Одно время я пытался найти Белова, но каждый раз неудачно. Ходили слухи, что он тоже отслужил в армии. Потом куда-то уезжал, где-то работал… Пару раз я приезжал на квартиру его родителей. Мне никто не открыл дверь, хотя соседи и говорили, что видели там кого-то.
Но я всё ещё жив. Может, я не такой уж пропащий на самом деле?
Степаныч и пустота
Когда я учился на третьем курсе, в институте вдруг отменили предмет «история КПСС», вроде как за ненадобностью. Преподаватели кафедры истории поначалу загрустили, но когда вместо привычных дисциплин ввели «современную Россию» и «культуру Востока», и вовсе растерялись. Предмет, который и прежде не был особенно интересным, теперь превратился в бубнёж из научно-популярных журналов.
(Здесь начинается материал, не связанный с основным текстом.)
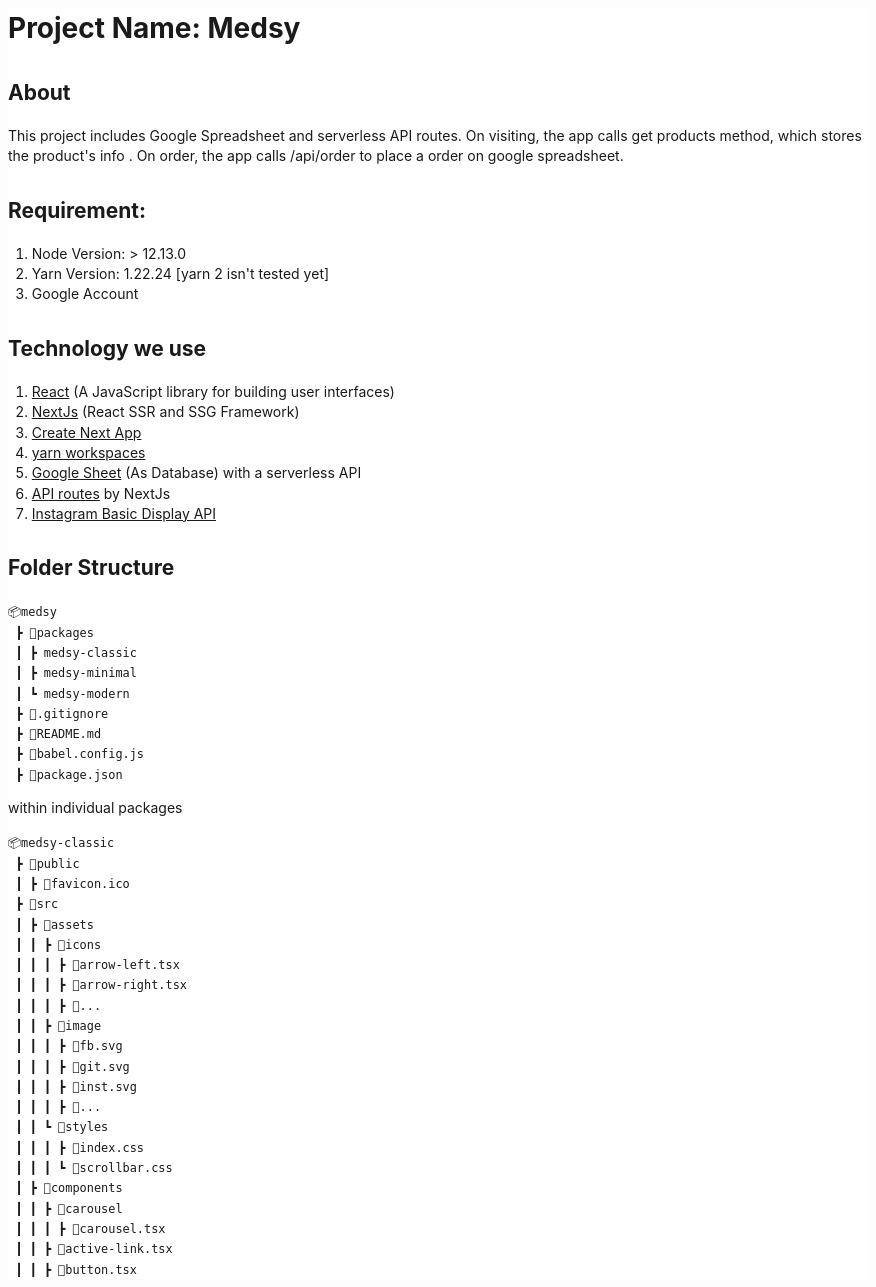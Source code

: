 # Project Name: Medsy

## About

This project includes Google Spreadsheet and serverless API routes. On visiting, the app calls get products method, which stores the product's info . On order, the app calls /api/order to place a order on google spreadsheet.

## Requirement:

1. Node Version: > 12.13.0
2. Yarn Version: 1.22.24 [yarn 2 isn't tested yet]
3. Google Account

## Technology we use

1. [React](https://reactjs.org/) (A JavaScript library for building user interfaces)
2. [NextJs](https://nextjs.org/) (React SSR and SSG Framework)
3. [Create Next App](https://github.com/zeit/next.js/tree/canary/packages/create-next-app)
4. [yarn workspaces](https://classic.yarnpkg.com/en/docs/workspaces/)
5. [Google Sheet](https://www.google.com/sheets/about/) (As Database) with a serverless API
6. [API routes](https://nextjs.org/docs/api-routes/introduction) by NextJs
7. [Instagram Basic Display API](https://developers.facebook.com/docs/instagram-basic-display-api/)

## Folder Structure

```
📦medsy
 ┣ 📂packages
 ┃ ┣ medsy-classic
 ┃ ┣ medsy-minimal
 ┃ ┗ medsy-modern
 ┣ 📜.gitignore
 ┣ 📜README.md
 ┣ 📜babel.config.js
 ┣ 📜package.json
```

within individual packages

```
📦medsy-classic
 ┣ 📂public
 ┃ ┣ 📜favicon.ico
 ┣ 📂src
 ┃ ┣ 📂assets
 ┃ ┃ ┣ 📂icons
 ┃ ┃ ┃ ┣ 📜arrow-left.tsx
 ┃ ┃ ┃ ┣ 📜arrow-right.tsx
 ┃ ┃ ┃ ┣ 📜...
 ┃ ┃ ┣ 📂image
 ┃ ┃ ┃ ┣ 📜fb.svg
 ┃ ┃ ┃ ┣ 📜git.svg
 ┃ ┃ ┃ ┣ 📜inst.svg
 ┃ ┃ ┃ ┣ 📜...
 ┃ ┃ ┗ 📂styles
 ┃ ┃ ┃ ┣ 📜index.css
 ┃ ┃ ┃ ┗ 📜scrollbar.css
 ┃ ┣ 📂components
 ┃ ┃ ┣ 📂carousel
 ┃ ┃ ┃ ┣ 📜carousel.tsx
 ┃ ┃ ┣ 📜active-link.tsx
 ┃ ┃ ┣ 📜button.tsx
```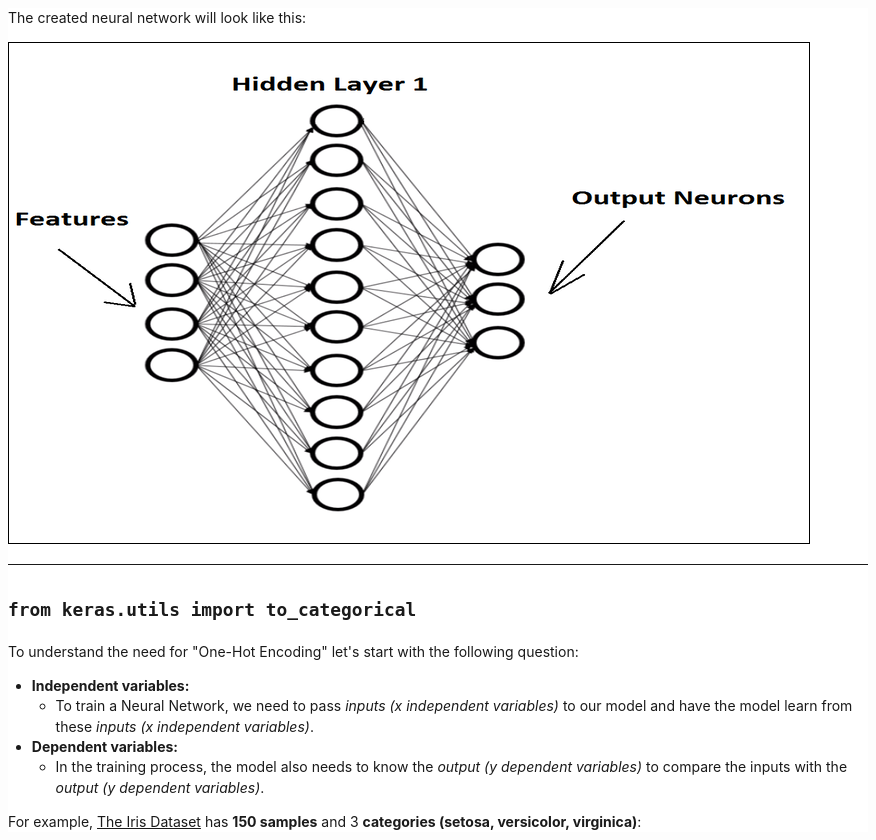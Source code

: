 The created neural network will look like this:

![image](images/iris-architecture-01.png)










---

<div id="keras-to-categorical"></div>

## `from keras.utils import to_categorical`

To understand the need for "One-Hot Encoding" let's start with the following question:

 - **Independent variables:**
   - To train a Neural Network, we need to pass *inputs (x independent variables)* to our model and have the model learn from these *inputs (x independent variables)*.
 - **Dependent variables:**
   - In the training process, the model also needs to know the *output (y dependent variables)* to compare the inputs with the *output (y dependent variables)*.

For example, [The Iris Dataset](https://scikit-learn.org/stable/auto_examples/datasets/plot_iris_dataset.html) has **150 samples** and 3 **categories (setosa, versicolor, virginica)**:
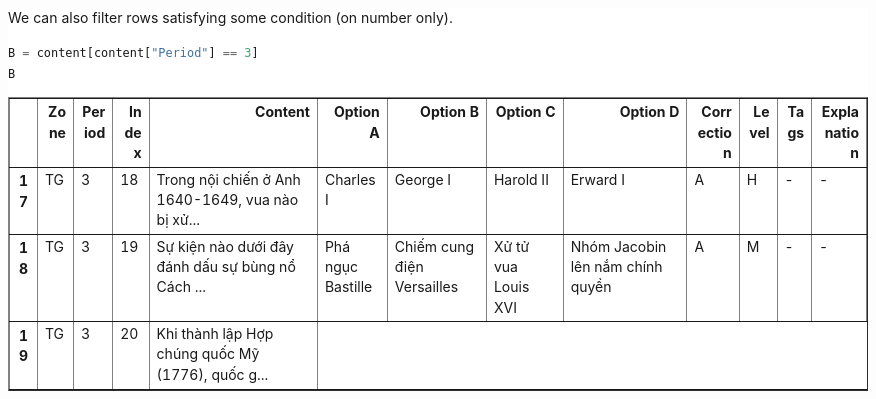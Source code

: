 We can also filter rows satisfying some condition (on number only).


```python
B = content[content["Period"] == 3]
B
```




<div>
<table border="1" class="dataframe">
  <thead>
    <tr style="text-align: right;">
      <th></th>
      <th>Zone</th>
      <th>Period</th>
      <th>Index</th>
      <th>Content</th>
      <th>Option A</th>
      <th>Option B</th>
      <th>Option C</th>
      <th>Option D</th>
      <th>Correction</th>
      <th>Level</th>
      <th>Tags</th>
      <th>Explanation</th>
    </tr>
  </thead>
  <tbody>
    <tr>
      <th>17</th>
      <td>TG</td>
      <td>3</td>
      <td>18</td>
      <td>Trong nội chiến ở Anh 1640-1649, vua nào bị xử...</td>
      <td>Charles I</td>
      <td>George I</td>
      <td>Harold II</td>
      <td>Erward I</td>
      <td>A</td>
      <td>H</td>
      <td>-</td>
      <td>-</td>
    </tr>
    <tr>
      <th>18</th>
      <td>TG</td>
      <td>3</td>
      <td>19</td>
      <td>Sự kiện nào dưới đây đánh dấu sự bùng nổ Cách ...</td>
      <td>Phá ngục Bastille</td>
      <td>Chiếm cung điện Versailles</td>
      <td>Xử tử vua Louis XVI</td>
      <td>Nhóm Jacobin lên nắm chính quyền</td>
      <td>A</td>
      <td>M</td>
      <td>-</td>
      <td>-</td>
    </tr>
    <tr>
      <th>19</th>
      <td>TG</td>
      <td>3</td>
      <td>20</td>
      <td>Khi thành lập Hợp chúng quốc Mỹ (1776), quốc g...</td>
Многие преподаватели воспользовались случаем, чтобы уйти на пенсию. И чтобы хоть как-то восполнить ряды, в институт прислали сорокалетнего доцента с болгарской фамилией Затойчев. Имя-отчество, впрочем, у него было вполне отечественное: Виктор Степанович, прямо как Черномырдин. В отличие от своего именитого тёзки доцент был худощав и шустр. Импозантный брюнет, он тщательно следил за своей внешностью: всегда идеально выбрит, подстрижен, виски чуть подёрнуты благородной сединой. Между собой студенты его сразу прозвали Степанычем.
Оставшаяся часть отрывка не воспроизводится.